Fine-tuned VLMs often make mistakes because they learn incorrect relationships between image features and text descriptions, known as spurious correlations. These misleading connections can hurt the model's performance, especially when it tries to classify images without prior examples (zero-shot performance). Current methods mainly look at the whole image instead of focusing on specific parts, which limits their effectiveness.

What's the solution?

RaVL improves VLMs by focusing on local image features instead of just the overall image. It first identifies these spurious correlations using a method that groups similar parts of images together. Then, it uses a special loss function that helps the model learn to ignore these misleading connections during training. This way, RaVL enhances the model's ability to understand relevant features while reducing errors caused by spurious relationships.

Why it matters?

This research is important because it helps improve the reliability of vision-language models, making them better at understanding images and text together. By addressing spurious correlations effectively, RaVL can lead to more accurate AI systems that perform well in real-world applications, such as image classification and natural language processing.

Abstract

Fine-tuned vision-language models (VLMs) often capture spurious correlations between image features and textual attributes, resulting in degraded zero-shot performance at test time. Existing approaches for addressing spurious correlations (i) primarily operate at the global image-level rather than intervening directly on fine-grained image features and (ii) are predominantly designed for unimodal settings. In this work, we present RaVL, which takes a fine-grained perspective on VLM robustness by discovering and mitigating spurious correlations using local image features rather than operating at the global image level. Given a fine-tuned VLM, RaVL first discovers spurious correlations by leveraging a region-level clustering approach to identify precise image features contributing to zero-shot classification errors.

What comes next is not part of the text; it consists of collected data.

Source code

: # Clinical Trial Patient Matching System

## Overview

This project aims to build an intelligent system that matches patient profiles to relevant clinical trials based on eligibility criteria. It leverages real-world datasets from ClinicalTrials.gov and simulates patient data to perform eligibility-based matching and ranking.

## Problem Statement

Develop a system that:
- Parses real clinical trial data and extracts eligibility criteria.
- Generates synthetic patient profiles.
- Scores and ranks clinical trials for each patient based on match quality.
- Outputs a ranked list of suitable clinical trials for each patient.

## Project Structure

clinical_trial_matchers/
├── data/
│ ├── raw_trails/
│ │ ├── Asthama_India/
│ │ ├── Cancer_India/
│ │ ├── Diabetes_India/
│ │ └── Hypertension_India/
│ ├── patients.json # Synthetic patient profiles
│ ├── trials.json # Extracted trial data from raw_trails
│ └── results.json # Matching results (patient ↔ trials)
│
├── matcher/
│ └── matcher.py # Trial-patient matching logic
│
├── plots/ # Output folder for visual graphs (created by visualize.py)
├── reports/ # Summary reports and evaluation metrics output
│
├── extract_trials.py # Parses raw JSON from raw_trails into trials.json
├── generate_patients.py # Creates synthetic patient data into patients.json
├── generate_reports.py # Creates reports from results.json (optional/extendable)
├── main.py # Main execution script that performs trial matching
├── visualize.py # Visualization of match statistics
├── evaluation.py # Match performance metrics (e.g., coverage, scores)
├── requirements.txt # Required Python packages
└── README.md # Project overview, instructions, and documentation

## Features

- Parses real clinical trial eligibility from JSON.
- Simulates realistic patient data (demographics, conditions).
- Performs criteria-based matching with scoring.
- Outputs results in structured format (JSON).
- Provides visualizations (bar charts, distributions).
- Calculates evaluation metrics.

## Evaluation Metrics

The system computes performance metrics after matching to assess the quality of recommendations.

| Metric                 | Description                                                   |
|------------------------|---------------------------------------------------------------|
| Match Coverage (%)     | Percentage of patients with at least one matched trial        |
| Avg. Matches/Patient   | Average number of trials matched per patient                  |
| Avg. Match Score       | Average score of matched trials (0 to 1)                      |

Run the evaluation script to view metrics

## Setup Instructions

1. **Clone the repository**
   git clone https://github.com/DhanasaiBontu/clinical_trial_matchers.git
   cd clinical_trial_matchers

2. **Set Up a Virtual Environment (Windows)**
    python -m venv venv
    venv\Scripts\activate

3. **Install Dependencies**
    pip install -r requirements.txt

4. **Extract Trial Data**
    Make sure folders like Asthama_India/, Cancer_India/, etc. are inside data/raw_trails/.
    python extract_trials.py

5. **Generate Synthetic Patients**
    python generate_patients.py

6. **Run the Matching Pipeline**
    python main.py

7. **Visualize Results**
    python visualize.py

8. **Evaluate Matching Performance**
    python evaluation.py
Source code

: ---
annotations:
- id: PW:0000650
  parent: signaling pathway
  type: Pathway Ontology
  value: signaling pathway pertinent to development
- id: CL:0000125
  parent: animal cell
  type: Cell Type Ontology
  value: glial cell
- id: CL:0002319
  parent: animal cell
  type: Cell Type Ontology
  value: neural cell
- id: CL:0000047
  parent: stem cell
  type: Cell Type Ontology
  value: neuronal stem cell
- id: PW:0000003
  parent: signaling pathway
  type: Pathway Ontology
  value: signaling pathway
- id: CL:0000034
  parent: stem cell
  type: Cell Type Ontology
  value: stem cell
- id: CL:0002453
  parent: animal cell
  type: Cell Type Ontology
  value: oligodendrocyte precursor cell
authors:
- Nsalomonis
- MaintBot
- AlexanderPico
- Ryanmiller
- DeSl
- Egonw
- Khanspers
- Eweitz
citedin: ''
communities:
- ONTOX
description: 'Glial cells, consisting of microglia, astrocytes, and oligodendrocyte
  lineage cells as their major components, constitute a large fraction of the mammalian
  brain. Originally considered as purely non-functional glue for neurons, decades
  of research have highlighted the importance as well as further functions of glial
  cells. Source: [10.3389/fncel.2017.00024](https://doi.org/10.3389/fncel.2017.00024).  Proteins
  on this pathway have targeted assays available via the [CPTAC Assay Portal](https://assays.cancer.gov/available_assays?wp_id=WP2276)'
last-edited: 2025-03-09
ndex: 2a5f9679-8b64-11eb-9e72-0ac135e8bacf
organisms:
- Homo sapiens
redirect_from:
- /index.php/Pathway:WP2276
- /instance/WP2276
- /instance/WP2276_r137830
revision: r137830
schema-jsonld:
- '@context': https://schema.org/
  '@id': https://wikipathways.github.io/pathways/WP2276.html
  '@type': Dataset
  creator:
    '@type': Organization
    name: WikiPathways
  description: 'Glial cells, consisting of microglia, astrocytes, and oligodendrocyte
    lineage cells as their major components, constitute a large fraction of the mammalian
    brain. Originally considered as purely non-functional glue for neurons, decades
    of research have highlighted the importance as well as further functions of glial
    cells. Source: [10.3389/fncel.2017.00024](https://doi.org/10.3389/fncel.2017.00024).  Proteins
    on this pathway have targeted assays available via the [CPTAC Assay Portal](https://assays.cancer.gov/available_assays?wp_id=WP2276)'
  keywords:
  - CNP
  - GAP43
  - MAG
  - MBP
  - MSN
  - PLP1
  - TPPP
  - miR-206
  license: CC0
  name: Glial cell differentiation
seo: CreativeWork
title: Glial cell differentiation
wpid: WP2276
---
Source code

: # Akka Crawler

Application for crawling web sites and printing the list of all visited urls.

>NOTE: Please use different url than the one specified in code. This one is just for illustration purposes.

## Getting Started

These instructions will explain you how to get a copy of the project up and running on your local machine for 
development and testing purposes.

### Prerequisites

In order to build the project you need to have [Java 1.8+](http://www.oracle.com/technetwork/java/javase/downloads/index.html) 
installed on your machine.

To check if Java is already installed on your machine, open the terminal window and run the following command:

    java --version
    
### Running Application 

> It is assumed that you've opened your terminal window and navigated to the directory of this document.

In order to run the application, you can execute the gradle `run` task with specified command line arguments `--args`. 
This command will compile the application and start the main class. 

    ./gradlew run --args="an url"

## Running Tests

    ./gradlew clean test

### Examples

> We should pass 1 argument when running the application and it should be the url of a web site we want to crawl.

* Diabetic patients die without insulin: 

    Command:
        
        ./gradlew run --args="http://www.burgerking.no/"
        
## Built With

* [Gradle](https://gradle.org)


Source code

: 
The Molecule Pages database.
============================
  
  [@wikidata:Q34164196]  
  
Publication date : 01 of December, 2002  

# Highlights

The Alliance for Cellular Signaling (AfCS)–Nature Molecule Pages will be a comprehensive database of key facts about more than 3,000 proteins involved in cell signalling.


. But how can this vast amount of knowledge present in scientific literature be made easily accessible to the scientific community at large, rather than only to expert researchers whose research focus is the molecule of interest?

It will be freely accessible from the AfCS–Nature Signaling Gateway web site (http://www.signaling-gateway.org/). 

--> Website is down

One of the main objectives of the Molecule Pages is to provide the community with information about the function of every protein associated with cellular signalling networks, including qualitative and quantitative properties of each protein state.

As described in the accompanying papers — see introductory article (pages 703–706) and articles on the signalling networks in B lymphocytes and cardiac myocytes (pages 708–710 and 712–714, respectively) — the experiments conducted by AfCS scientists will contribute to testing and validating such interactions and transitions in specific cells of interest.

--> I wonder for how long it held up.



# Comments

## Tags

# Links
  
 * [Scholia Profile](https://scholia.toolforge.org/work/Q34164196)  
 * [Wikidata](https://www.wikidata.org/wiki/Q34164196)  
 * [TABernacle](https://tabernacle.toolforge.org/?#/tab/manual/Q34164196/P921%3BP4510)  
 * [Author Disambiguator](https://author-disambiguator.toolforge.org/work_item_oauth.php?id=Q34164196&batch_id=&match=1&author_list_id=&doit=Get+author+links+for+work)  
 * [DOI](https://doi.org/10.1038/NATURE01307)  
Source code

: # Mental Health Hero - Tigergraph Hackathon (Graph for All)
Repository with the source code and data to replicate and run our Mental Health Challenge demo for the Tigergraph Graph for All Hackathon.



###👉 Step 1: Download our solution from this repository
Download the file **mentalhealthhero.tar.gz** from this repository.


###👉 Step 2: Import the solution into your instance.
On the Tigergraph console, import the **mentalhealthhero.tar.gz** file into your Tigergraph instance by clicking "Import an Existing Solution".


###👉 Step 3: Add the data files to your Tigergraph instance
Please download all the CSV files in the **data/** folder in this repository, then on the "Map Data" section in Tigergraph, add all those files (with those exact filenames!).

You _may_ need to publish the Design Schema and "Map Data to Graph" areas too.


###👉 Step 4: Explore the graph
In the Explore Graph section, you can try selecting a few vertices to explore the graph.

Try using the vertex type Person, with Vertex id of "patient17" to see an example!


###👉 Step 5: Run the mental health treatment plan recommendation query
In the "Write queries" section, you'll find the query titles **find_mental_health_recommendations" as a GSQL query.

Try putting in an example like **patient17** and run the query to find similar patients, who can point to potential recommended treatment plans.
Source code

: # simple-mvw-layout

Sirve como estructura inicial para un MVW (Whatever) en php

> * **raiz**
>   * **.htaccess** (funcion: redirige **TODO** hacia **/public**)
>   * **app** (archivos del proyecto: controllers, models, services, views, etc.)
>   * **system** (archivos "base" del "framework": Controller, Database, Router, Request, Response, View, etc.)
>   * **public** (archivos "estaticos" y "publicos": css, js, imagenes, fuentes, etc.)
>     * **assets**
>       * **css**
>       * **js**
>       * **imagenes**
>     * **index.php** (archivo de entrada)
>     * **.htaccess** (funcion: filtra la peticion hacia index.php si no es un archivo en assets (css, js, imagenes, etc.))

Then, RaVL mitigates the identified spurious correlation with a novel region-aware loss function that enables the VLM to focus on relevant regions and ignore spurious relationships during fine-tuning. We evaluate RaVL on 654 VLMs with various model architectures, data domains, and learned spurious correlations. Our results show that RaVL accurately discovers (191% improvement over the closest baseline) and mitigates (8.2% improvement on worst-group image classification accuracy) spurious correlations. Qualitative evaluations on general-domain and medical-domain VLMs confirm our findings.